A couple days ago, a friend of mine posted that photo on Facebook and it made me smile. Not only is the picture fantastic (I love those giggly moments), but it really made me think about how I've chosen to spend my time lately. Though my Unplugging post was meant to be a bit sarcastic and funny in nature, it hinted at a real problem- the amount of time that I spend on my phone when I should be enjoying real life. Between my full time job, my Etsy shop, and this blog, I was constantly checking emails, on social media, and in general not paying attention to real life. And I didn't want to miss a minute of life with my boys, which is where deciding to unplug each night came into play.
I'm a bit of a work-a-holic by nature. I am always piling more and more onto my plate, knowing in the back of my mind that I already have enough to do.
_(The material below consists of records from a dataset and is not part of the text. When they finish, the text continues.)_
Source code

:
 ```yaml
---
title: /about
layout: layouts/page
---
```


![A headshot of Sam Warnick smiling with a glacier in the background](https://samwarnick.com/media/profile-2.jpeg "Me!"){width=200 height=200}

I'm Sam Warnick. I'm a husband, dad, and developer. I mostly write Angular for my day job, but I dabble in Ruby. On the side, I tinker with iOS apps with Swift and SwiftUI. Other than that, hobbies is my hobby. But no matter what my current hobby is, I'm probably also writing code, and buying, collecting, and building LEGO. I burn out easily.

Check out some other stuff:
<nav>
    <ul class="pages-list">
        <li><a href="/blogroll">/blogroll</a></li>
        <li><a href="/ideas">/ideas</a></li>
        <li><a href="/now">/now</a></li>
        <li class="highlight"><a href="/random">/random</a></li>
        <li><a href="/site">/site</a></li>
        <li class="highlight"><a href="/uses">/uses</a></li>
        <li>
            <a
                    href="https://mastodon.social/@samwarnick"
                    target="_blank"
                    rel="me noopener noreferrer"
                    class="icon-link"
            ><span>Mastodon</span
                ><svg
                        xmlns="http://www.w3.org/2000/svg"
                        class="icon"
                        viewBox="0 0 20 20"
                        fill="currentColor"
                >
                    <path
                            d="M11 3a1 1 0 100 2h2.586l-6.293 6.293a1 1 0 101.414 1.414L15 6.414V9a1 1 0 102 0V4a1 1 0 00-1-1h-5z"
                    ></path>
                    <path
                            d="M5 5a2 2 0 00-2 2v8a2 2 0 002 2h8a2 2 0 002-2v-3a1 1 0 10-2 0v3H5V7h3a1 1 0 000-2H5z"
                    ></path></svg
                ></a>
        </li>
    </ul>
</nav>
When I was pregnant, B told me that I was going to have to slow down and cut some things out when the baby came, and I agreed. Problem? I never did it. It was only recently that I realized that there might be things I'm missing out on. It's not like I was ignoring Henry every night, or not talking to my husband. I was just not as present as I should've been.
And so I chose to change that. If I don't always get a new post up here on the blog, that's okay (and I'm sure you guys will understand). If it takes me a little longer to respond to emails, it's not a crime. It's okay for me to take 3 hours (or more) every night and just unplug and be. Everyone tells you how quick this time goes by with children (and it does). And I don't want to miss any of it. It's not worth it to me to respond to that email 10 minutes sooner if I'm missing out on something with my family. And just like the picture says, there will be plenty of time to choose work.